Sunday, May 25, 2008

Village Economics

Part I: The definition of The Village

To better explore the fundamentals of economics and politics, I want to ground my discussion in a example that is, while not perfectly realistic, at least physically plausible.

Let us consider a village. The village consists of 100 families. A family consists of some number of fully productive adults, plus non-productive or semi-productive children and elders. I will assume that the production and consumption of any family is linearly proportional to its size, and that each family has internally consistent interests, desires and political opinions. Thus I will cast all discussion in terms of an irreducible average family, i.e. the term "family" will, unless explicitly excepted, will refer to this average family.

I will initially assume that — trivial exceptions aside — each family is economically self-sufficient, there is no trade between families, and families cannot accumulate wealth, and that families and individuals coexist peacefully.

Economically, each family exercises 10 units of physical labor per day; I'll refer to these units as labor hours or just hours. Each labor hour produces one unit of "life support", which includes producing, processing and preparing food, manufacturing clothing, constructing and maintaining shelter, establishing basic sanitation; in general providing for the necessities of life, without which the family will die. For simplicity I'll refer to units of life support as pounds of food.

Each family consumes (on average) ten pounds of food per day. If a family consumes (on average) fewer than nine pounds of food per day, it will starve and die. I'll discuss why they produce and consume more than nine pounds of food per day in a future essay. A family cannot initially accumulate non-trivial wealth: all production is assumed to be immediately consumed, either utilized or wasted.

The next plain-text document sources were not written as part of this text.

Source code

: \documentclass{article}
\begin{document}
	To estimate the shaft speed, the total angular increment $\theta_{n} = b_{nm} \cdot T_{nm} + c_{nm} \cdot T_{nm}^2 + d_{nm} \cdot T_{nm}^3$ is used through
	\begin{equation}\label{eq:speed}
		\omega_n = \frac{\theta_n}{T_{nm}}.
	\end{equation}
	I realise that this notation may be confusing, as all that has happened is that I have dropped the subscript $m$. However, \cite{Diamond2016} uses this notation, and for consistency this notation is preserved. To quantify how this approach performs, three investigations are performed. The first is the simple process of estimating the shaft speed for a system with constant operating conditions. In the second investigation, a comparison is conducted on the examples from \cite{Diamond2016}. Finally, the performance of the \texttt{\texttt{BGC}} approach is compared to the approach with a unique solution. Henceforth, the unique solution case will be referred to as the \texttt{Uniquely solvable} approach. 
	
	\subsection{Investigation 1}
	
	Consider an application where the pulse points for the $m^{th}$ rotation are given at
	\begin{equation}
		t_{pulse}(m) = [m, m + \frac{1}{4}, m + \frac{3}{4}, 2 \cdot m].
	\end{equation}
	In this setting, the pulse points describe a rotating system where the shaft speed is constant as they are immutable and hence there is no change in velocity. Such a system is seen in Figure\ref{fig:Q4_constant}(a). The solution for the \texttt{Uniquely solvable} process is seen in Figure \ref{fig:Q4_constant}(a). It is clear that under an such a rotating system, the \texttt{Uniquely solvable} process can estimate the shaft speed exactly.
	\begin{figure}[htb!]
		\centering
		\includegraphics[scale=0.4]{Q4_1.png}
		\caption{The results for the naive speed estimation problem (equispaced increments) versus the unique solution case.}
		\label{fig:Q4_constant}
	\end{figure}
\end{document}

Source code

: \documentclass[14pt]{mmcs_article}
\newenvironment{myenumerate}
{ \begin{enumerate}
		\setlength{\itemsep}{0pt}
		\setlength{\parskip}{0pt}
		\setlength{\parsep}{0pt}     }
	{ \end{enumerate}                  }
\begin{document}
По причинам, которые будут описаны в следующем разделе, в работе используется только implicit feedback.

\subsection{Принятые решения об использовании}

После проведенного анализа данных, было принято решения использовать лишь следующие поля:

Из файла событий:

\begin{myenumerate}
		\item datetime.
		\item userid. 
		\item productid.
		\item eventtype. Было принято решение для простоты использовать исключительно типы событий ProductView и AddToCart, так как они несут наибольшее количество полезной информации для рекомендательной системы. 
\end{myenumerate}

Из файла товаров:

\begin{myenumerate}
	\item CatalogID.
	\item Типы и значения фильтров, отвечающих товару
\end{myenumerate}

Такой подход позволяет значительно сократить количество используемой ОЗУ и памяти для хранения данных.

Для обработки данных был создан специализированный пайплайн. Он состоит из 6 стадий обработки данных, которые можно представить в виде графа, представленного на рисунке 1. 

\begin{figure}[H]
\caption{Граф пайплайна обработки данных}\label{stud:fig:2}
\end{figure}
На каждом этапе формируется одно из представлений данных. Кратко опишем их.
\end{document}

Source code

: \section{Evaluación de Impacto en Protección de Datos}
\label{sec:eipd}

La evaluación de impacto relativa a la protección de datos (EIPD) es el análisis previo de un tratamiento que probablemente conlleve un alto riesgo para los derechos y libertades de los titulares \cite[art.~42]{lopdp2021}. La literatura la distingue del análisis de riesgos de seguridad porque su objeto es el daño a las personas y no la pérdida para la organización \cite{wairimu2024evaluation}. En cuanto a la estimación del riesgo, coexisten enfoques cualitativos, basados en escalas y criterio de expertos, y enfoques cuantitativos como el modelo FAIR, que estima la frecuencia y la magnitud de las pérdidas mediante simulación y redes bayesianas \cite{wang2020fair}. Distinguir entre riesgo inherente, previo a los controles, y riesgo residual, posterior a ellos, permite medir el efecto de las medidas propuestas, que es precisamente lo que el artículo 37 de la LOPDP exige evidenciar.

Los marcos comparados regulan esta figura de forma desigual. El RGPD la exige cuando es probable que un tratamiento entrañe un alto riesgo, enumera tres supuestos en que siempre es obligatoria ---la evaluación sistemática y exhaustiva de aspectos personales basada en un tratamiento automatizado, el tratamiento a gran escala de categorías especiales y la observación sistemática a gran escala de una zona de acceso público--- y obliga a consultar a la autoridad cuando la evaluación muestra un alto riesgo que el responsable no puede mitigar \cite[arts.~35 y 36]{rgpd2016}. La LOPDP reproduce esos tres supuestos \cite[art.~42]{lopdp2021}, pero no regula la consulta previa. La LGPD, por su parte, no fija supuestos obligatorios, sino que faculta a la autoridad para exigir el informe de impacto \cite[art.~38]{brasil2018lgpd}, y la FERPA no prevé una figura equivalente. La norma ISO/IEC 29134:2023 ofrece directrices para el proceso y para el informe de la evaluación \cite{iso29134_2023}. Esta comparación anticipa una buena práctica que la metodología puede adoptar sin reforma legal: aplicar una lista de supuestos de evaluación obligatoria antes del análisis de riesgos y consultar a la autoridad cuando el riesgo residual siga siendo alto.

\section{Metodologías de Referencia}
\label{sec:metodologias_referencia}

The individual families and their members are initially presumed to be voluntarily peaceful and honest: as a general rule, they do not kill or physically harm each other, steal from each other, lie to each other or make insincere promises. I'll discuss in future essays how these basic norms can be initially established, and how various physical and social changes can effect economic and political activity.

To summarize:
  1. The village consists of 100 families
  2. One labor hour produces one pound of food
  3. Each family exercises 10 labor hours per day
  4. Each family consumes 10 pounds of food per day
  5. Families:
    1. are self-sufficient
    2. do not trade
    3. cannot accumulate wealth
    4. coexist peacefully

2 comments:

  1. Now I need to know - in the village, who is number one?
    You are number six, I take it?

    ReplyDelete
  2. I am not a number! I am a free man!